_Instructions to follow_
Reproduce every entry word for word. Drop all pictures from the copy.

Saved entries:
▼
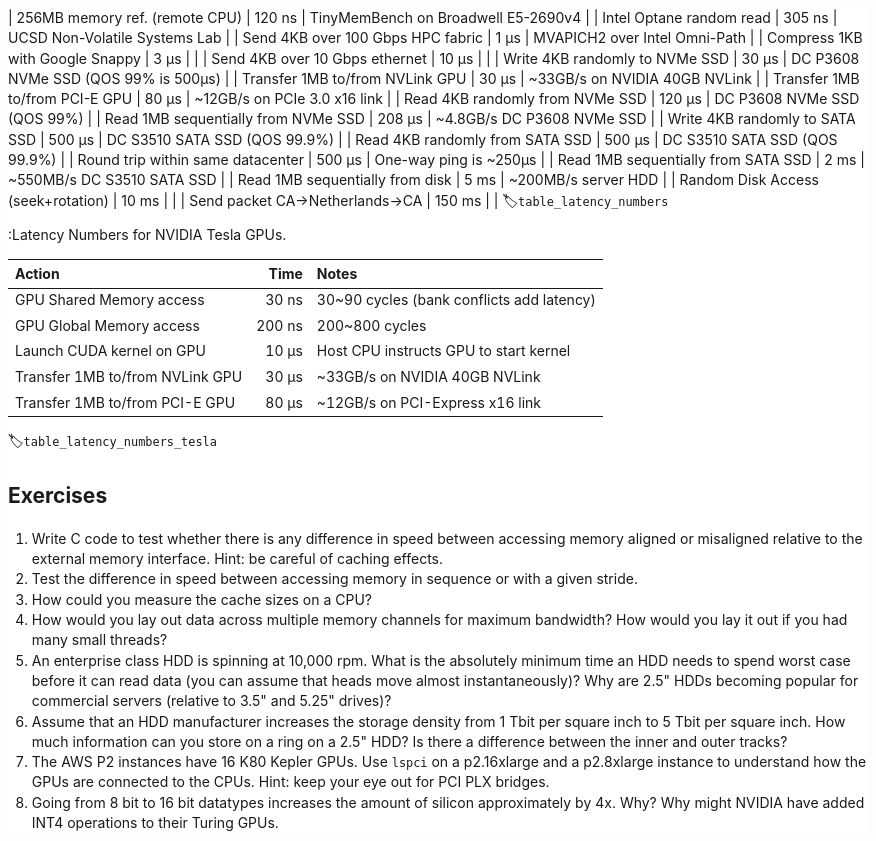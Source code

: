 | 256MB memory ref. (remote CPU)        | 120 ns | TinyMemBench on Broadwell E5-2690v4             |
| Intel Optane random read                   | 305 ns | UCSD Non-Volatile Systems Lab                   |
| Send 4KB over 100 Gbps HPC fabric          |   1 μs | MVAPICH2 over Intel Omni-Path                   |
| Compress 1KB with Google Snappy            |   3 μs |                                                 |
| Send 4KB over 10 Gbps ethernet             |  10 μs |                                                 |
| Write 4KB randomly to NVMe SSD             |  30 μs | DC P3608 NVMe SSD (QOS 99% is 500μs)            |
| Transfer 1MB to/from NVLink GPU            |  30 μs | ~33GB/s on NVIDIA 40GB NVLink                 |
| Transfer 1MB to/from PCI-E GPU             |  80 μs | ~12GB/s on PCIe 3.0 x16 link                  |
| Read 4KB randomly from NVMe SSD            | 120 μs | DC P3608 NVMe SSD (QOS 99%)                     |
| Read 1MB sequentially from NVMe SSD        | 208 μs | ~4.8GB/s DC P3608 NVMe SSD                    |
| Write 4KB randomly to SATA SSD             | 500 μs | DC S3510 SATA SSD (QOS 99.9%)                   |
| Read 4KB randomly from SATA SSD            | 500 μs | DC S3510 SATA SSD (QOS 99.9%)                   |
| Round trip within same datacenter          | 500 μs | One-way ping is ~250μs                          |
| Read 1MB sequentially from SATA SSD        |   2 ms | ~550MB/s DC S3510 SATA SSD                    |
| Read 1MB sequentially from disk            |   5 ms | ~200MB/s server HDD                           |
| Random Disk Access (seek+rotation)         |  10 ms |                                                 |
| Send packet CA->Netherlands->CA            | 150 ms |                                                 |
:label:`table_latency_numbers`

:Latency Numbers for NVIDIA Tesla GPUs.

| Action | Time | Notes |
| :------------------------------ | -----: | :---------------------------------------- |
| GPU Shared Memory access        |  30 ns | 30~90 cycles (bank conflicts add latency) |
| GPU Global Memory access        | 200 ns | 200~800 cycles                            |
| Launch CUDA kernel on GPU       |  10 μs | Host CPU instructs GPU to start kernel    |
| Transfer 1MB to/from NVLink GPU |  30 μs | ~33GB/s on NVIDIA 40GB NVLink           |
| Transfer 1MB to/from PCI-E GPU  |  80 μs | ~12GB/s on PCI-Express x16 link         |
:label:`table_latency_numbers_tesla`

## Exercises

1. Write C code to test whether there is any difference in speed between accessing memory aligned or misaligned relative to the external memory interface. Hint: be careful of caching effects.
1. Test the difference in speed between accessing memory in sequence or with a given stride.
1. How could you measure the cache sizes on a CPU?
1. How would you lay out data across multiple memory channels for maximum bandwidth? How would you lay it out if you had many small threads?
1. An enterprise class HDD is spinning at 10,000 rpm. What is the absolutely minimum time an HDD needs to spend worst case before it can read data (you can assume that heads move almost instantaneously)? Why are 2.5" HDDs becoming popular for commercial servers (relative to 3.5" and 5.25" drives)?
1. Assume that an HDD manufacturer increases the storage density from 1 Tbit per square inch to 5 Tbit per square inch. How much information can you store on a ring on a 2.5" HDD? Is there a difference between the inner and outer tracks?
1. The AWS P2 instances have 16 K80 Kepler GPUs. Use `lspci` on a p2.16xlarge and a p2.8xlarge instance to understand how the GPUs are connected to the CPUs. Hint: keep your eye out for PCI PLX bridges.
1. Going from 8 bit to 16 bit datatypes increases the amount of silicon approximately by 4x. Why? Why might NVIDIA have added INT4 operations to their Turing GPUs.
▲
_Answer below_
Source code

: | 256MB memory ref. (remote CPU)        | 120 ns | TinyMemBench on Broadwell E5-2690v4             |
| Intel Optane random read                   | 305 ns | UCSD Non-Volatile Systems Lab                   |
| Send 4KB over 100 Gbps HPC fabric          |   1 μs | MVAPICH2 over Intel Omni-Path                   |
| Compress 1KB with Google Snappy            |   3 μs |                                                 |
| Send 4KB over 10 Gbps ethernet             |  10 μs |                                                 |
| Write 4KB randomly to NVMe SSD             |  30 μs | DC P3608 NVMe SSD (QOS 99% is 500μs)            |
| Transfer 1MB to/from NVLink GPU            |  30 μs | ~33GB/s on NVIDIA 40GB NVLink                 |
| Transfer 1MB to/from PCI-E GPU             |  80 μs | ~12GB/s on PCIe 3.0 x16 link                  |
| Read 4KB randomly from NVMe SSD            | 120 μs | DC P3608 NVMe SSD (QOS 99%)                     |
| Read 1MB sequentially from NVMe SSD        | 208 μs | ~4.8GB/s DC P3608 NVMe SSD                    |
| Write 4KB randomly to SATA SSD             | 500 μs | DC S3510 SATA SSD (QOS 99.9%)                   |
| Read 4KB randomly from SATA SSD            | 500 μs | DC S3510 SATA SSD (QOS 99.9%)                   |
| Round trip within same datacenter          | 500 μs | One-way ping is ~250μs                          |
| Read 1MB sequentially from SATA SSD        |   2 ms | ~550MB/s DC S3510 SATA SSD                    |
| Read 1MB sequentially from disk            |   5 ms | ~200MB/s server HDD                           |
| Random Disk Access (seek+rotation)         |  10 ms |                                                 |
| Send packet CA->Netherlands->CA            | 150 ms |                                                 |
:label:`table_latency_numbers`

:Latency Numbers for NVIDIA Tesla GPUs.

| Action | Time | Notes |
| :------------------------------ | -----: | :---------------------------------------- |
| GPU Shared Memory access        |  30 ns | 30~90 cycles (bank conflicts add latency) |
| GPU Global Memory access        | 200 ns | 200~800 cycles                            |
| Launch CUDA kernel on GPU       |  10 μs | Host CPU instructs GPU to start kernel    |
| Transfer 1MB to/from NVLink GPU |  30 μs | ~33GB/s on NVIDIA 40GB NVLink           |
| Transfer 1MB to/from PCI-E GPU  |  80 μs | ~12GB/s on PCI-Express x16 link         |
:label:`table_latency_numbers_tesla`

## Exercises

1. Write C code to test whether there is any difference in speed between accessing memory aligned or misaligned relative to the external memory interface. Hint: be careful of caching effects.
1. Test the difference in speed between accessing memory in sequence or with a given stride.
1. How could you measure the cache sizes on a CPU?
1. How would you lay out data across multiple memory channels for maximum bandwidth? How would you lay it out if you had many small threads?
1. An enterprise class HDD is spinning at 10,000 rpm. What is the absolutely minimum time an HDD needs to spend worst case before it can read data (you can assume that heads move almost instantaneously)? Why are 2.5" HDDs becoming popular for commercial servers (relative to 3.5" and 5.25" drives)?
1. Assume that an HDD manufacturer increases the storage density from 1 Tbit per square inch to 5 Tbit per square inch. How much information can you store on a ring on a 2.5" HDD? Is there a difference between the inner and outer tracks?
1. The AWS P2 instances have 16 K80 Kepler GPUs. Use `lspci` on a p2.16xlarge and a p2.8xlarge instance to understand how the GPUs are connected to the CPUs. Hint: keep your eye out for PCI PLX bridges.
1. Going from 8 bit to 16 bit datatypes increases the amount of silicon approximately by 4x. Why? Why might NVIDIA have added INT4 operations to their Turing GPUs.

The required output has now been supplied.